The Ear has received the following notice to post:

The Wisconsin Chamber Choir (below) will perform “O Wondrous Mystery” this coming Saturday night, Dec. 17 at 7:30 p.m. in the Bethel Lutheran Church, 312 Wisconsin Ave., in Madison.

Tickets are $15 (for students, $10) in advance; $20 ($12) at the door. Advance tickets are available from www.wisconsinchamberchoir.org, via Brown Paper Tickets, or at Orange Tree Imports and Willy Street Coop (East, West and North locations).

Wisconsin Chamber Choir Magnificats 1

Explore the magic and mystery of the holiday season with the Wisconsin Chamber Choir, whose program highlights the beloved Latin chant ”O magnum mysterium” in musical settings by Tomas Luís de Victoria and Francis Poulenc. (You can hear Poulenc’s setting, conducted by the legendary Robert Shaw, in the YouTube video at the bottom.)

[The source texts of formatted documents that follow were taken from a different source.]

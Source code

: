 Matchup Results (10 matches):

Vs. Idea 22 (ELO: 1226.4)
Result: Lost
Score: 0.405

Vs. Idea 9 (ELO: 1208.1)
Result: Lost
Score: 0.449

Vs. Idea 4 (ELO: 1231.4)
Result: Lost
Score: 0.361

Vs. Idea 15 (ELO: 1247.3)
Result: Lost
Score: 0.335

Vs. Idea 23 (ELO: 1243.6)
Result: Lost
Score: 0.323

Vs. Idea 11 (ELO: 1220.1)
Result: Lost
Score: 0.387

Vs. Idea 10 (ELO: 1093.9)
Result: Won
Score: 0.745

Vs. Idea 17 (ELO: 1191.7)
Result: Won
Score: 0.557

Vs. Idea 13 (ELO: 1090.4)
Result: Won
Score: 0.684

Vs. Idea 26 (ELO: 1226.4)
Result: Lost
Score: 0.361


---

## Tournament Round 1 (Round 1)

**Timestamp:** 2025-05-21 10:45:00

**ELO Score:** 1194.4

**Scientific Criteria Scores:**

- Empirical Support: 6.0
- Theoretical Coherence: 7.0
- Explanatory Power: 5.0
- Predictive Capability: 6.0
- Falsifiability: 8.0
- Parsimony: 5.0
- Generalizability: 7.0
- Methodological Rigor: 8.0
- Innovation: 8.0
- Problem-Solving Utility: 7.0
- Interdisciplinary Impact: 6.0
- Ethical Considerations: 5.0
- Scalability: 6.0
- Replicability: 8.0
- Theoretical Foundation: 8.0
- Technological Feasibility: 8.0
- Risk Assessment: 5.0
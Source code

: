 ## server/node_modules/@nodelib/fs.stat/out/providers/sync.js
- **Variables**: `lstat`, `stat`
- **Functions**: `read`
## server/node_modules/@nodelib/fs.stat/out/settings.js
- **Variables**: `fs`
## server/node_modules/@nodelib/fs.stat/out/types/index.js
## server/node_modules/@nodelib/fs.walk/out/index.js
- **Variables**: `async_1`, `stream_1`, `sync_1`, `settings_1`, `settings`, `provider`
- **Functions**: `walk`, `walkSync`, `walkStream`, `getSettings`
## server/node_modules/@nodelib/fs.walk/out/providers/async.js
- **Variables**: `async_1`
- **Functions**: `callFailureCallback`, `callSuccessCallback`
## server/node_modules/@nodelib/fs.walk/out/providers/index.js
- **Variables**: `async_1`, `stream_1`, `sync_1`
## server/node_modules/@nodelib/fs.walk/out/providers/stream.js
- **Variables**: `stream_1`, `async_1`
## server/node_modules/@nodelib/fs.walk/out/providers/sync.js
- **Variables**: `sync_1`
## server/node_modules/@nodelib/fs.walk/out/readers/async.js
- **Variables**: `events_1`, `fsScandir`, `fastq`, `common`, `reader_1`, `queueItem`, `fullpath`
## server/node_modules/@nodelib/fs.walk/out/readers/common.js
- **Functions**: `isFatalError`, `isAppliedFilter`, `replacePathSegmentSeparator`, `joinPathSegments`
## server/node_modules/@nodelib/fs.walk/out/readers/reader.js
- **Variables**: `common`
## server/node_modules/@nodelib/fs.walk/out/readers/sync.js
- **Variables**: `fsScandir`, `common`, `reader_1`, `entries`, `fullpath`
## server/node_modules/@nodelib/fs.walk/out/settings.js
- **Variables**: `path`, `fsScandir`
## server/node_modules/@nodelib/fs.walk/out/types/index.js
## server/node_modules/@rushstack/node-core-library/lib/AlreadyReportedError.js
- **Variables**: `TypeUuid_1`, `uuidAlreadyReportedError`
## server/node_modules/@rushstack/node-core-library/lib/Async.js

Rounding out the performance are the remainder of Poulenc’s Four Christmas Motets along with seasonal works spanning five centuries by William Byrd, Heinrich Schütz, Johannes Brahms, Herbert Howells and Bob Chilcott, plus the world premiere of “Methinks I See a Heavenly Host” by Peter Bloesch (below).

Peter Bloesch

The 50-voice choir will be joined by organist Mark Brampton Smith (below top) of Grace Episcopal Church, and Madison Symphony Orchestra trombonist and program annotator J. Michael Allsen (below bottom, in a photo by Katrin Talbot), who will accompany the Schütz selections on the sackbut, the Renaissance ancestor of the trombone.

Mark Brampton Smith

J. Michael Allsen Katrin Talbot

Founded in 1998, the Madison-based Wisconsin Chamber Choir has established a reputation for excellence in the performance of oratorios by Bach, Mozart, and Brahms; a cappella masterworks from six centuries; and world premieres.

Robert Gehrenbeck (below), who heads the choral program at the UW-Whitewater, is the Wisconsin Chamber Choir’s artistic director.